Your assignment: Which lines of the records contain the word "stack"? Copy each one.

Available data:
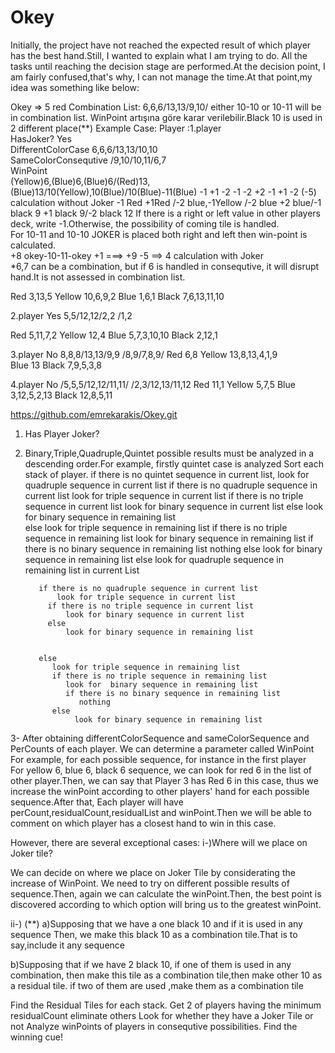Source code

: # Okey
Initially, the project have not reached the expected result of which player has the best hand.Still, I wanted to explain what I am trying to do.
All the tasks until reaching the decision stage are performed.At the decision point, I am fairly confused,that's why, I can not manage the time.At that point,my idea was something like below:


Okey => 5 red
Combination List: 6,6,6/13,13/9,10/  either  10-10  or 10-11 will be in combination list. 
WinPoint artışına göre karar verilebilir.Black 10 is used in 2 different place(**)
Example Case: 
Player :1.player                           
HasJoker?   Yes            
DifferentColorCase     6,6,6/13,13/10,10                                       
SameColorConsequtive       /9,10/10,11/6,7                                                                                                             
WinPoint  
(Yellow)6,(Blue)6,(Blue)6/(Red)13,(Blue)13/10(Yellow),10(Blue)/10(Blue)-11(Blue)
 -1 +1 -2 -1 -2 +2 -1 +1 -2 (-5) calculation without Joker                                          -1 Red +1Red /-2 blue,-1Yellow /-2 blue +2 blue/-1 black 9 +1 black 9/-2 black 12
If there is a right or left value in other players deck, write -1.Otherwise, the possibility of coming tile is handled.																									 
For 10-11 and 10-10 JOKER is placed both right and left then win-point is calculated.	
+8 okey-10-11-okey +1 ===> 
+9 -5 ==> 4 calculation with Joker							
*6,7 can be a combination, but if 6 is handled in consequtive, it will  disrupt hand.It is not assessed in combination list.																			  
																																														  
																		  
																																														  
Red 3,13,5
Yellow 10,6,9,2
Blue 1,6,1
Black 7,6,13,11,10

2.player                                   Yes                    5,5/12,12/2,2                            /1,2

Red 5,11,7,2
Yellow 12,4
Blue 5,7,3,10,10
Black 2,12,1


3.player 								   No                      8,8,8/13,13/9,9                           /8,9/7,8,9/
Red 6,8
Yellow 13,8,13,4,1,9                                                      
Blue 13
Black 7,9,5,3,8

4.player                                   No                      /5,5,5/12,12/11,11/                         /2,3/12,13/11,12
Red 11,1
Yellow 5,7,5
Blue 3,12,5,2,13
Black  12,8,5,11



https://github.com/emrekarakis/Okey.git
1) Has Player Joker?
2) Binary,Triple,Quadruple,Quintet  possible results must be analyzed in a descending order.For example, firstly quintet case is analyzed 
Sort each stack of player.
if there is no quintet sequence in current list,
       look for quadruple sequence in current list
	   if there is no quadruple sequence in current list 
	       look for triple sequence in current list 
           if there is no triple sequence in current list 
                look for binary sequence in current list
           else 
                look for binary sequence in remaining list 		   
		else 
		   look for triple sequence in remaining list 
		   if there is no triple sequence in remaining list 
		      look for  binary sequence in remaining list
			  if there is no binary sequence in remaining list
			       nothing
		   else 
		       look for binary sequence in remaining list 
else
       look for quadruple sequence in remaining list in current List
       
          if there is no quadruple sequence in current list 
	          look for triple sequence in current list 
            if there is no triple sequence in current list 
                look for binary sequence in current list
            else 
                look for binary sequence in remaining list 	


          else 
		     look for triple sequence in remaining list 
		     if there is no triple sequence in remaining list 
		        look for  binary sequence in remaining list
			    if there is no binary sequence in remaining list
			       nothing
		     else 
		          look for binary sequence in remaining list 
				  
				  


3- After obtaining differentColorSequence and sameColorSequence and PerCounts of each player. 
We can determine a parameter called WinPoint 
For example, for each possible sequence, for instance in the first player				  
For yellow 6, blue 6, black 6 sequence, we can look for red 6 in the list  of other player.Then, we can say that 
Player 3 has Red 6 in this case,  thus we increase the winPoint  according to other players' hand for each possible sequence.After that,
Each player will have perCount,residualCount,residualList and winPoint.Then we will be able to comment on which player has a closest hand to win in this case.


However, there are several exceptional cases:
i-)Where will we place on Joker tile?

We can decide on where we place on Joker Tile by considerating the increase of WinPoint.
We need to try on different possible results of sequence.Then, again we can calculate the winPoint.Then, the best point is discovered according to which option will bring us to the greatest winPoint.



ii-) (**)
  a)Supposing that we have a one black 10 and if it is used in any sequence 
  Then, we make this black 10 as a combination tile.That is to say,include it any sequence 
  
  b)Supposing that if we have 2 black 10, if one of them is  used in any combination, then make this tile as a combination tile,then make other 10 as a residual tile.
    if two of them are used ,make them as a combination tile
	
Find the Residual Tiles for each stack.
Get 2 of players having the minimum residualCount eliminate others
Look for whether they have a Joker Tile  or not 
Analyze winPoints of players in consequtive possibilities.
Find the winning cue!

Written answer:
Sort each stack of player.
Find the Residual Tiles for each stack.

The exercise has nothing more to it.